Macron names Jean Castex as new French Prime Minister

French President Emmanuel Macron has named Jean Castex as the country’s new prime minister, following the resignation of Edouard Philippe.

Castex is the mayor of Prades, a town in the Pyrenees, and has been overseeing the exit from France’s coronavirus lockdown.

A full government reshuffle is expected later.

Prime Minister Edouard Philippe handed in his and his government’s resignation to President Emmanuel Macron on Friday morning, and it was accepted, the Elysée announced earlier.

Macron is reshaping his government as France grapples with the deepest economic depression since World War Two, a sharp downturn that will shrink the economy by about 11% in 2020 and reverse hard-fought gains on unemployment.

Investors will be watching to see if Finance Minister Bruno Le Maire, who has overseen reforms to liberalise the economy and spent big to keep companies like Air France and Renault afloat during the crisis, keeps his job.

“The return from summer holidays will be difficult, we must get ready,” Macron told regional newspapers in an interview published late on Thursday.

Macron’s office said a replacement for Philippe would be named within hours.
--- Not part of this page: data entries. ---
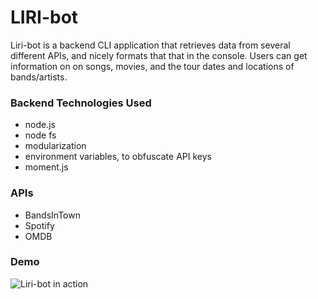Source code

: # LIRI-bot

Liri-bot is a backend CLI application that retrieves data from several different APIs, and nicely formats that that in the console. Users can get information on on songs, movies, and the tour dates and locations of bands/artists.

### Backend Technologies Used
* node.js
* node fs
* modularization
* environment variables, to obfuscate API keys
* moment.js


### APIs
* BandsInTown
* Spotify
* OMDB

### Demo
![Liri-bot in action](https://media.giphy.com/media/vvmiON6DM5USqLxLEk/giphy.gif)
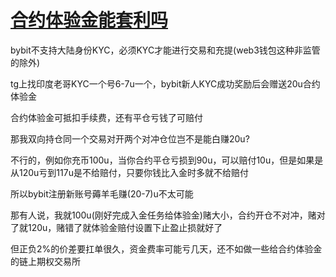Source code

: # [合约体验金能套利吗](/2024/08/perp_trial_fee.md)

bybit不支持大陆身份KYC，必须KYC才能进行交易和充提(web3钱包这种非监管的除外)

tg上找印度老哥KYC一个号6-7u一个，bybit新人KYC成功奖励后会赠送20u合约体验金

合约体验金可抵扣手续费，还有平仓亏钱了可赔付

那我双向持仓同一个交易对开两个对冲仓位岂不是能白赚20u?

不行的，例如你充币100u，当你合约平仓亏损到90u，可以赔付10u，但是如果是从120u亏到117u是不给赔付，只要你钱比入金时多就不给赔付

所以bybit注册新账号薅羊毛赚(20-7)u不太可能

那有人说，我就100u(刚好完成入金任务给体验金)赌大小，合约开仓不对冲，赌对了就120u，赌错了就体验金赔付设置下止盈止损就好了

但正负2%的价差要扛单很久，资金费率可能亏几天，还不如做一些给合约体验金的链上期权交易所
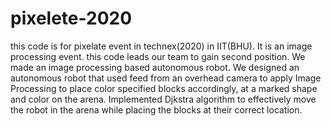 # pixelete-2020
this code is for pixelate event in technex(2020) in IIT(BHU). It is an image processing event. this code leads our team to gain second position.
We made an image processing based autonomous robot.
We designed an autonomous robot that used feed from an overhead camera to apply Image Processing to place color specified blocks accordingly, at a marked shape and color on the arena. Implemented Djkstra algorithm to effectively move the robot in the arena while placing the blocks at their correct location.
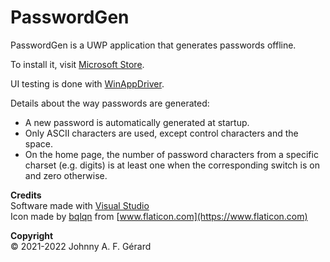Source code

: # PasswordGen

PasswordGen is a UWP application that generates passwords offline.

To install it, visit [Microsoft Store](https://www.microsoft.com/store/apps/9N41PKLFWJNJ).

UI testing is done with [WinAppDriver](https://github.com/microsoft/WinAppDriver).

Details about the way passwords are generated:
- A new password is automatically generated at startup.
- Only ASCII characters are used, except control characters and the space.
- On the home page, the number of password characters from a specific charset (e.g. digits) is at least one when the corresponding switch is on and zero otherwise.

**Credits**  
Software made with [Visual Studio](https://visualstudio.microsoft.com)  
Icon made by [bqlqn](https://www.flaticon.com/authors/bqlqn) from [www.flaticon.com](https://www.flaticon.com)

**Copyright**  
© 2021-2022 Johnny A. F. Gérard
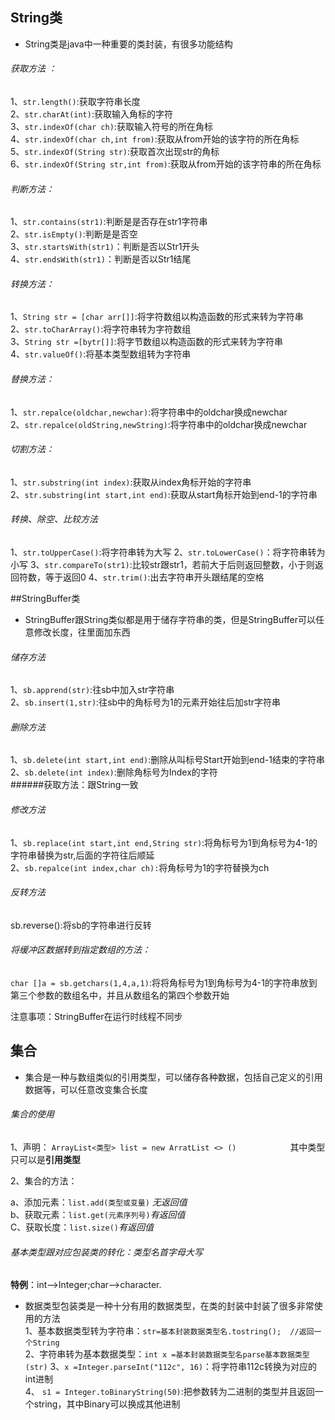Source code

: ## String类
* String类是java中一种重要的类封装，有很多功能结构  
###### 获取方法 ：
1、`str.length()`:获取字符串长度  
2、`str.charAt(int)`:获取输入角标的字符  
3、`str.indexOf(char ch)`:获取输入符号的所在角标  
4、`str.indexOf(char ch,int from)`:获取从from开始的该字符的所在角标  
5、`str.indexOf(String str)`:获取首次出现str的角标  
6、`str.indexOf(String str,int from)`:获取从from开始的该字符串的所在角标
###### 判断方法：
1、`str.contains(str1)`:判断是是否存在str1字符串  
2、`str.isEmpty()`:判断是是否空  
3、`str.startsWith(str1)`：判断是否以Str1开头  
4、`str.endsWith(str1)`：判断是否以Str1结尾

###### 转换方法：
1、`String str = [char arr[]]`:将字符数组以构造函数的形式来转为字符串  
2、`str.toCharArray()`:将字符串转为字符数组  
3、`String str =[bytr[]]`:将字节数组以构造函数的形式来转为字符串   
4、`str.valueOf()`:将基本类型数组转为字符串  

###### 替换方法：
1、`str.repalce(oldchar,newchar)`:将字符串中的oldchar换成newchar  
2、`str.repalce(oldString,newString)`:将字符串中的oldchar换成newchar  

###### 切割方法：
1、`str.substring(int index)`:获取从index角标开始的字符串  
2、`str.substring(int start,int end)`:获取从start角标开始到end-1的字符串

###### 转换、除空、比较方法
1、`str.toUpperCase()`:将字符串转为大写
2、`str.toLowerCase()`：将字符串转为小写
3、`str.compareTo(str1)`:比较str跟str1，若前大于后则返回整数，小于则返回符数，等于返回0
4、`str.trim()`:出去字符串开头跟结尾的空格

##StringBuffer类
* StringBuffer跟String类似都是用于储存字符串的类，但是StringBuffer可以任意修改长度，往里面加东西
  
###### 储存方法  
1、`sb.apprend(str)`:往sb中加入str字符串  
2、`sb.insert(1,str)`:往sb中的角标号为1的元素开始往后加str字符串  
###### 删除方法  
1、`sb.delete(int start,int end)`:删除从叫标号Start开始到end-1结束的字符串  
2、`sb.delete(int index)`:删除角标号为Index的字符  
######获取方法：跟String一致

###### 修改方法  
1、`sb.replace(int start,int end,String str)`:将角标号为1到角标号为4-1的字符串替换为str,后面的字符往后顺延  
2、`sb.repalce(int index,char ch):`将角标号为1的字符替换为ch  
###### 反转方法
sb.reverse():将sb的字符串进行反转

######  将缓冲区数据转到指定数组的方法：
`char []a = sb.getchars(1,4,a,1)`:将将角标号为1到角标号为4-1的字符串放到第三个参数的数组名中，并且从数组名的第四个参数开始  

注意事项：StringBuffer在运行时线程不同步

## 集合
+ 集合是一种与数组类似的引用类型，可以储存各种数据，包括自己定义的引用数据等，可以任意改变集合长度

###### 集合的使用
1、声明： `ArrayList<类型> list = new ArratList <> ()            `其中类型只可以是**引用类型**

2、集合的方法：  

a、添加元素：`list.add(类型或变量)` *无返回值*  
b、获取元素：`list.get(元素序列号)`*有返回值*  
C、获取长度：`list.size()`*有返回值*

###### 基本类型跟对应包装类的转化：类型名首字母大写  
**特例**：int-->Integer;char-->character.
* 数据类型包装类是一种十分有用的数据类型，在类的封装中封装了很多非常使用的方法   
1、基本数据类型转为字符串：`str=基本封装数据类型名.tostring();  //返回一个String`  
2、字符串转为基本数据类型：`int x =基本封装数据类型名parse基本数据类型(str)`
3、`x =Integer.parseInt("112c", 16)`：将字符串112c转换为对应的int进制  
4、 `s1 = Integer.toBinaryString(50)`:把参数转为二进制的类型并且返回一个string，其中Binary可以换成其他进制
A source familiar with Macron’s thinking said the president would not reappoint his prime minister, as can sometimes happen in French reshuffles.

Questions over Philippe’s job have swirled since mid-June when Macron, whose term has less than two years to run, declared he wanted to recast his presidency as France emerges from the coronavirus crisis.

“A new phase begins with new talents and new ways of running government,” an Elysee official told Reuters.

Macron and Philippe dined together on Wednesday and met on Thursday. The Elysee source described Thursday’s discussions as warm and friendly. Both men agreed on “the need for a new government to embody the next phase, a new path,” the aide said.

Macron had last month stated his desire to start afresh as France embarks on a delicate and costly recovery from its coronavirus slump. Then came his party’s dire showing in nationwide municipal elections on June 28.

The local elections revealed surging support for the Green party and underlined Macron’s troubles with left-leaning voters. His La Republique en Marche party failed to win a single major city, depriving the president of a local power base ahead of 2022.